━━ Dataset records ━━

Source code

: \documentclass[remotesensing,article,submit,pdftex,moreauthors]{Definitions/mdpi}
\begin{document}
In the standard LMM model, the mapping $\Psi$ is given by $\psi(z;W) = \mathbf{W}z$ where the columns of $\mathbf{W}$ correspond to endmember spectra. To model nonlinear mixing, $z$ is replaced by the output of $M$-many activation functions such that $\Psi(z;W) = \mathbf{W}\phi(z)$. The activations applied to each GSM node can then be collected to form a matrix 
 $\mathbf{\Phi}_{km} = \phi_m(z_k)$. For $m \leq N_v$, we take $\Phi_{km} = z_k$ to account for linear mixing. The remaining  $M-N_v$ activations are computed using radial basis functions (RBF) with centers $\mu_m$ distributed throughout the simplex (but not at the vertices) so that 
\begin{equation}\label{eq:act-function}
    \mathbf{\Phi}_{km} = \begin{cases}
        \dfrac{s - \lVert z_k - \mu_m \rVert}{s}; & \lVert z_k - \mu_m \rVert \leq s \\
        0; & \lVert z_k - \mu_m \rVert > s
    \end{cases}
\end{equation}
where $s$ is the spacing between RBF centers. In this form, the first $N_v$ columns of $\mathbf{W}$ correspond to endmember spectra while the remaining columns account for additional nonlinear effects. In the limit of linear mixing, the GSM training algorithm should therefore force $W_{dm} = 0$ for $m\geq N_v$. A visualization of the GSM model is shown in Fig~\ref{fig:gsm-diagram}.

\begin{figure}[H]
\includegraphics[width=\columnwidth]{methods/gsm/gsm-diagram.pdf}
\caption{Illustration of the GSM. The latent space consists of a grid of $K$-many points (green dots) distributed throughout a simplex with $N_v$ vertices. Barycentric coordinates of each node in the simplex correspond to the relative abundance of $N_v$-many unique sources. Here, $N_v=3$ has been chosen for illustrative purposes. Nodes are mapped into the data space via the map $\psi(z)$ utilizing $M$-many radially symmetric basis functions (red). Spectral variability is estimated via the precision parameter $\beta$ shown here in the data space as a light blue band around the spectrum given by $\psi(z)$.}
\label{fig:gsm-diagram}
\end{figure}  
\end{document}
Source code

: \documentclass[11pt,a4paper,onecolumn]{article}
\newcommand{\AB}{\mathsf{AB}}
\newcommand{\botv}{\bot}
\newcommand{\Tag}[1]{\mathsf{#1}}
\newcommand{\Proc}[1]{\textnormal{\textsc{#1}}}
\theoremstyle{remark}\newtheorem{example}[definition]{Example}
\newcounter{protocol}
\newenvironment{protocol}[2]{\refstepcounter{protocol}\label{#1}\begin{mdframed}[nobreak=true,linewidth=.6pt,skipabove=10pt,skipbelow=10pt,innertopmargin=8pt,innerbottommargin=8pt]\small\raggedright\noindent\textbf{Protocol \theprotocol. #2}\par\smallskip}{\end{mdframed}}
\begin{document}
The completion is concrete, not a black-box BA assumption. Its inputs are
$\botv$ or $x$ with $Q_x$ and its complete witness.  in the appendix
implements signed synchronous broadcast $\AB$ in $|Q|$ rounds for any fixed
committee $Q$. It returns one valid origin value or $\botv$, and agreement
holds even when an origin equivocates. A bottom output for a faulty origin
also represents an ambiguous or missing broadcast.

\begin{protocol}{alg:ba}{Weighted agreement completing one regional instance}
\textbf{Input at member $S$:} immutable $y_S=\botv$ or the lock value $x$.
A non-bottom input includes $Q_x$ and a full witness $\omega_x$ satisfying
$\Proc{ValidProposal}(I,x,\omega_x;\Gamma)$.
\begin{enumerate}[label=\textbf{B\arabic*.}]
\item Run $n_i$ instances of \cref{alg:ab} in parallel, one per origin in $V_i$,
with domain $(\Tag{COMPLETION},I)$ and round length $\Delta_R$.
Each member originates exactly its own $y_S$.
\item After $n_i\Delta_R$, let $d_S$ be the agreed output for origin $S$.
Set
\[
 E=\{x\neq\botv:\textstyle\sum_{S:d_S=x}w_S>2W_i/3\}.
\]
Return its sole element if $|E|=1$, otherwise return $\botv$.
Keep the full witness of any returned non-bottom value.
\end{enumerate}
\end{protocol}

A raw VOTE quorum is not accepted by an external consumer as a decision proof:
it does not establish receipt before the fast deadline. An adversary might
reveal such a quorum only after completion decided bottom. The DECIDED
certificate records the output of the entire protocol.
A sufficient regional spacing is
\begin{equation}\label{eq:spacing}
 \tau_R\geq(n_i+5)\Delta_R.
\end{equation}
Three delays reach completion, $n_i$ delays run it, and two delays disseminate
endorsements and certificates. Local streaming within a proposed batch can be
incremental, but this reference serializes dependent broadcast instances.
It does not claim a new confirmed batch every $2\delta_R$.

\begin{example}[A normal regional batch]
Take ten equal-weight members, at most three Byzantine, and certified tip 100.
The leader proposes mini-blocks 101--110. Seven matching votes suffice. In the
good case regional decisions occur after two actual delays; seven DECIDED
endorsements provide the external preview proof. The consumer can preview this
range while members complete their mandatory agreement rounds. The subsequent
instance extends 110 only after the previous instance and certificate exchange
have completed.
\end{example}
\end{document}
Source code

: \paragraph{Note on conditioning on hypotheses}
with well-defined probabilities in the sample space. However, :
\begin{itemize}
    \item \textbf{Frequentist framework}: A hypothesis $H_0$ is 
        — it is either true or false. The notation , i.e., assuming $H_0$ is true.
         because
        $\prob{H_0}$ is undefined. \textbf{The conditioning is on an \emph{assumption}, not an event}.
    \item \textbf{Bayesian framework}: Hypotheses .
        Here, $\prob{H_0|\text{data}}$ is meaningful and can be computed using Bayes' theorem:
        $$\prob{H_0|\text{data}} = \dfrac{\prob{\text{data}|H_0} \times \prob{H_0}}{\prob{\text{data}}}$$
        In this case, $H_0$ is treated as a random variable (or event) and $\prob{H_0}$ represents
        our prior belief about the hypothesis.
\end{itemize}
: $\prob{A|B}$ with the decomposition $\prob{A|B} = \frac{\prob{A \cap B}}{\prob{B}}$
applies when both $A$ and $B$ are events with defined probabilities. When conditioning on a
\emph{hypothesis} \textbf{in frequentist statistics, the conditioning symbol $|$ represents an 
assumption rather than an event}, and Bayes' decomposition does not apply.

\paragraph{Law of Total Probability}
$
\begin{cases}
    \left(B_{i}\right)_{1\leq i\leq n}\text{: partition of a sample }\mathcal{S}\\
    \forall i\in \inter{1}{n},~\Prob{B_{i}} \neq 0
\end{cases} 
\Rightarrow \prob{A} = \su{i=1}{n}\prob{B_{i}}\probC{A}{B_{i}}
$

━━━
━━ Dataset records ━━

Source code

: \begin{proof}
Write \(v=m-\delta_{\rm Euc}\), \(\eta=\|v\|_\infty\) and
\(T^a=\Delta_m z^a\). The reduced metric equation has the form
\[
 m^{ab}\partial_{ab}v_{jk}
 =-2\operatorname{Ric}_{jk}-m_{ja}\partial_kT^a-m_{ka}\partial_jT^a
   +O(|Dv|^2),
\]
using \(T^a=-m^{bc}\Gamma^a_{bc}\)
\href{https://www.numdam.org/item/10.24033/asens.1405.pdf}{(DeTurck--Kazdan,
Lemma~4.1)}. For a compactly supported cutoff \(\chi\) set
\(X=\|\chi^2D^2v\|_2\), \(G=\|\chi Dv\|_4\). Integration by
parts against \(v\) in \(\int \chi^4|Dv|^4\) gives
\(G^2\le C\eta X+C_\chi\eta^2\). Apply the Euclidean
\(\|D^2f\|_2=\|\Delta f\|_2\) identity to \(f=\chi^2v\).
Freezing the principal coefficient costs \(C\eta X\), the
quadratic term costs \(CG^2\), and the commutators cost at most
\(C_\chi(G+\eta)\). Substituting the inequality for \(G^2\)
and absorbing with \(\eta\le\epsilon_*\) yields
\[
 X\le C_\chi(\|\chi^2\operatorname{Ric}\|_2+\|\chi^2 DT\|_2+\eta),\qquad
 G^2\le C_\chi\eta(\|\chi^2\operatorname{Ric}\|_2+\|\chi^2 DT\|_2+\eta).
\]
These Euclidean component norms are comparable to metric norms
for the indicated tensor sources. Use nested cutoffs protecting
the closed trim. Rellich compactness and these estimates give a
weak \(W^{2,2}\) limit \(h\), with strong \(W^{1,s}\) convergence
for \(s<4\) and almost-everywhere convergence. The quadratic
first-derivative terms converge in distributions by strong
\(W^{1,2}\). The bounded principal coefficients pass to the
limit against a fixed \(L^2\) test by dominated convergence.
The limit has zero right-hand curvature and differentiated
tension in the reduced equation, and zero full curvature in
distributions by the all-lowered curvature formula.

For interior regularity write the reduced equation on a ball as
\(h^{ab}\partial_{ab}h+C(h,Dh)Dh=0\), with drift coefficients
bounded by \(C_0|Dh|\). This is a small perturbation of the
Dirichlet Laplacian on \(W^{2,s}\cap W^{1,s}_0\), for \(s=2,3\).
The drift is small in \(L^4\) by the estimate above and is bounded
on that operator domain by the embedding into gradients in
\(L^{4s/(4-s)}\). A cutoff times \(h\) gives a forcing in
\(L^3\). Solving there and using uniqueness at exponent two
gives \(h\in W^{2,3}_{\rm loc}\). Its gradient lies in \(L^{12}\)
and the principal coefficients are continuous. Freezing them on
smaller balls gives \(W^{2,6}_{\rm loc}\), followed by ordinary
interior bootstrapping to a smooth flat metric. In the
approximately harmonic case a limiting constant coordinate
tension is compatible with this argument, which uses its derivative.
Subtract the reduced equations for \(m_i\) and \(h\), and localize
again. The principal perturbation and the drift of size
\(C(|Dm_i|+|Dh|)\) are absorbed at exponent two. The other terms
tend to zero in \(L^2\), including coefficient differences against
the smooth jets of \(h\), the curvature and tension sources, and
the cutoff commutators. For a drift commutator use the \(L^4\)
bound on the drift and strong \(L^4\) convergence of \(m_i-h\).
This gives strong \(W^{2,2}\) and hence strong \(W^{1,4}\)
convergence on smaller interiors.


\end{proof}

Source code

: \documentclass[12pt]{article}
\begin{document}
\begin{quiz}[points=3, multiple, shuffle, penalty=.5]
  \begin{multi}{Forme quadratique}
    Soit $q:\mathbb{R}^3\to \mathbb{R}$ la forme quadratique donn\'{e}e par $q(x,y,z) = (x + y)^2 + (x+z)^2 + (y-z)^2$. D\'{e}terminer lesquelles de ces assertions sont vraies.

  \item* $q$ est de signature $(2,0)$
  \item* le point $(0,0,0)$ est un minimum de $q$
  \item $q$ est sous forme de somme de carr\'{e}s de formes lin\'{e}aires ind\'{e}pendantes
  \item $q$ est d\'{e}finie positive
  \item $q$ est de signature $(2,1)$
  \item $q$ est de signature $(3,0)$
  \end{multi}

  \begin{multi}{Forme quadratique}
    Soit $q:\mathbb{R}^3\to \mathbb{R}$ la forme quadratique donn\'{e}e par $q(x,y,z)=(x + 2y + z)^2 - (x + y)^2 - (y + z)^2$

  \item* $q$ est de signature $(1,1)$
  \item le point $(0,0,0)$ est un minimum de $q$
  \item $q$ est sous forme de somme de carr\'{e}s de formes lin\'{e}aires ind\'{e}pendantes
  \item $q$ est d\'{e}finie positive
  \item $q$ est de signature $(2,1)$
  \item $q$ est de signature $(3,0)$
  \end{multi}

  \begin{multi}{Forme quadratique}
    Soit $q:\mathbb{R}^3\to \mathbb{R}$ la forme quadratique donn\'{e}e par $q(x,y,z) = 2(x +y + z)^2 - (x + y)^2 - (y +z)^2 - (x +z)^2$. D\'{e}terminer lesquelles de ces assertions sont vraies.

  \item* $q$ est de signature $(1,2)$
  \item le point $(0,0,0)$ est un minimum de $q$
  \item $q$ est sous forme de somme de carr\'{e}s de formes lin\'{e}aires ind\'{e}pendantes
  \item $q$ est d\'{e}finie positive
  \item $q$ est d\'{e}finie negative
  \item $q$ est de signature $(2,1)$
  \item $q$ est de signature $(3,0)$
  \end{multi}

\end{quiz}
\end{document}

━━━
━━ Dataset records ━━

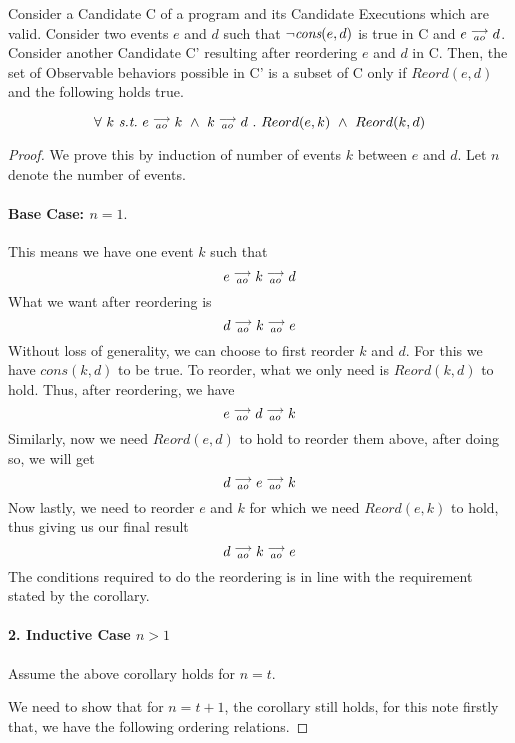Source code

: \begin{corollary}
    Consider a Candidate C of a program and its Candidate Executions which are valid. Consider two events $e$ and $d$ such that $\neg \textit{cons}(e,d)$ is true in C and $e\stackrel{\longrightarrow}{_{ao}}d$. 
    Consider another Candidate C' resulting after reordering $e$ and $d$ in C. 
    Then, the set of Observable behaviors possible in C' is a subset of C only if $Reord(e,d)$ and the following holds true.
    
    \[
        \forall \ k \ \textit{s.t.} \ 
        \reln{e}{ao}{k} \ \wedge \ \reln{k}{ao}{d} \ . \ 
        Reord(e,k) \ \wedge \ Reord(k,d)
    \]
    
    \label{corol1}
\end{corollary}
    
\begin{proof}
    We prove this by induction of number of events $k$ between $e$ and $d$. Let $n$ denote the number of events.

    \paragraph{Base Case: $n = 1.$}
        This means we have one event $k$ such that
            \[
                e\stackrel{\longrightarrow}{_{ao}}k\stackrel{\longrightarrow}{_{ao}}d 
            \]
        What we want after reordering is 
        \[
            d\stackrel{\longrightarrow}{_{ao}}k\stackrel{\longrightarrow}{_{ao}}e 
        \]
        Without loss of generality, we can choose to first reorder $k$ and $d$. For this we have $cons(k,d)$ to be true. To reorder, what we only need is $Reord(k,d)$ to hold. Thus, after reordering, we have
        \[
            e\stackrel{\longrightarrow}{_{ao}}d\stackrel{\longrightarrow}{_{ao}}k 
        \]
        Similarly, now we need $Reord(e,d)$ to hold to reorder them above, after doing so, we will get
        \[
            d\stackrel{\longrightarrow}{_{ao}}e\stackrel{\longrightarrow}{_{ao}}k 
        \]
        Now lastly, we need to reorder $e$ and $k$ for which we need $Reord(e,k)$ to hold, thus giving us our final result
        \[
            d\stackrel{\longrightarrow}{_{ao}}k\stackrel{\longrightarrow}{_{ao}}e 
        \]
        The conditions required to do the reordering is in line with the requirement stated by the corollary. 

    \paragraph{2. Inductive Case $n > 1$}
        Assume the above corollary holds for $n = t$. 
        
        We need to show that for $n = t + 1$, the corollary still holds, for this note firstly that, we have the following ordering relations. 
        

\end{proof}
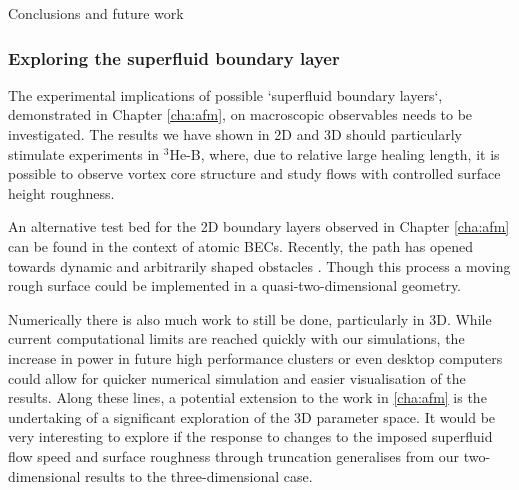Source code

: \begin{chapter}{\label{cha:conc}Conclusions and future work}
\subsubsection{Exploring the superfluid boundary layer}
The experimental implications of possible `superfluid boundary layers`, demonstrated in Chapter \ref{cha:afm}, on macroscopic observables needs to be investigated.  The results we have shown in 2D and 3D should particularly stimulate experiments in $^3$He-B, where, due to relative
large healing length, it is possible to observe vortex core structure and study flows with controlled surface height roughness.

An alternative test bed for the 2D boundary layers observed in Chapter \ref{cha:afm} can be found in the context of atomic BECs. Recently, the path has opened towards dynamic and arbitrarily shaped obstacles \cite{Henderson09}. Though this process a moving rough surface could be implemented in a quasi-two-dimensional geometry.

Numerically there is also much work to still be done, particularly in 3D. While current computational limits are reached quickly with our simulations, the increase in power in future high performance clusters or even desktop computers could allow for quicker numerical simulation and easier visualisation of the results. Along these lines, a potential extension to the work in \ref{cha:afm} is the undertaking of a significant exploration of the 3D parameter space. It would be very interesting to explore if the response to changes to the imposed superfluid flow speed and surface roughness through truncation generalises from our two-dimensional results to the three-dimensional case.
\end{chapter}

━━━

> [What needs to be done]
The required output is the number of lines in the records that contain the word "fixed", with nothing added.

> [Result for this task]
2